Pictures do not belong in the copy; quote every entry below exactly.
▬▬▬▬▬▬▬▬▬▬
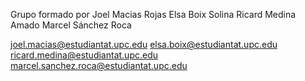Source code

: Grupo formado por
Joel Macias Rojas 
Elsa Boix Solina 
Ricard Medina Amado 
Marcel Sánchez Roca 

joel.macias@estudiantat.upc.edu
elsa.boix@estudiantat.upc.edu
ricard.medina@estudiantat.upc.edu
marcel.sanchez.roca@estudiantat.upc.edu
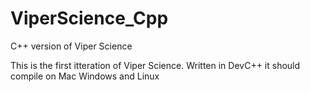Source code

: # ViperScience_Cpp
C++ version of Viper Science

This is the first itteration of Viper Science. Written in DevC++ it should compile on Mac Windows and Linux

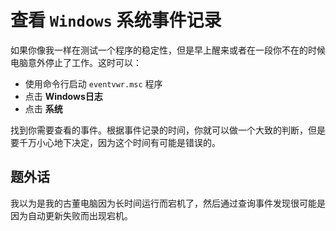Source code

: # 查看 `Windows` 系统事件记录

如果你像我一样在测试一个程序的稳定性，但是早上醒来或者在一段你不在的时候电脑意外停止了工作。这时可以：

- 使用命令行启动 `eventvwr.msc` 程序
- 点击 **Windows日志**
- 点击 **系统**

找到你需要查看的事件。根据事件记录的时间，你就可以做一个大致的判断，但是要千万小心地下决定，因为这个时间有可能是错误的。

## 题外话

我以为是我的古董电脑因为长时间运行而宕机了，然后通过查询事件发现很可能是因为自动更新失败而出现宕机。

 
 <comment-comment/> 
 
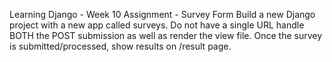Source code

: Learning Django - Week 10 Assignment - Survey Form
Build a new Django project with a new app called surveys. Do not have a single URL handle BOTH the POST submission as well as render the view file. Once the survey is submitted/processed, show results on /result page.
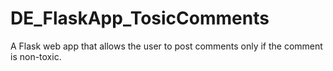 # DE_FlaskApp_TosicComments
A Flask web app that allows the user to post comments only if the comment is non-toxic.
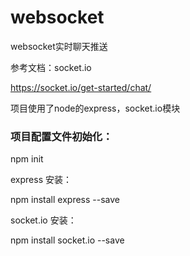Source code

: # websocket
websocket实时聊天推送


参考文档：socket.io

https://socket.io/get-started/chat/

项目使用了node的express，socket.io模块

### 项目配置文件初始化：

npm init 

express 安装： 

npm install express --save

socket.io 安装：

npm install socket.io --save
▬▬▬▬▬▬▬▬▬▬
* **Result of this task**:
Source code

: Grupo formado por
Joel Macias Rojas 
Elsa Boix Solina 
Ricard Medina Amado 
Marcel Sánchez Roca 

joel.macias@estudiantat.upc.edu
elsa.boix@estudiantat.upc.edu
ricard.medina@estudiantat.upc.edu
marcel.sanchez.roca@estudiantat.upc.edu
Source code

: # ViperScience_Cpp
C++ version of Viper Science

This is the first itteration of Viper Science. Written in DevC++ it should compile on Mac Windows and Linux

Source code

: # 查看 `Windows` 系统事件记录

如果你像我一样在测试一个程序的稳定性，但是早上醒来或者在一段你不在的时候电脑意外停止了工作。这时可以：

- 使用命令行启动 `eventvwr.msc` 程序
- 点击 **Windows日志**
- 点击 **系统**

找到你需要查看的事件。根据事件记录的时间，你就可以做一个大致的判断，但是要千万小心地下决定，因为这个时间有可能是错误的。

## 题外话

我以为是我的古董电脑因为长时间运行而宕机了，然后通过查询事件发现很可能是因为自动更新失败而出现宕机。

 
 <comment-comment/> 
 
Source code

: Learning Django - Week 10 Assignment - Survey Form
Build a new Django project with a new app called surveys. Do not have a single URL handle BOTH the POST submission as well as render the view file. Once the survey is submitted/processed, show results on /result page.
 # DE_FlaskApp_TosicComments
A Flask web app that allows the user to post comments only if the comment is non-toxic.
Source code

: # websocket
websocket实时聊天推送


参考文档：socket.io

https://socket.io/get-started/chat/

项目使用了node的express，socket.io模块

### 项目配置文件初始化：

npm init 

express 安装： 

npm install express --save

socket.io 安装：

npm install socket.io --save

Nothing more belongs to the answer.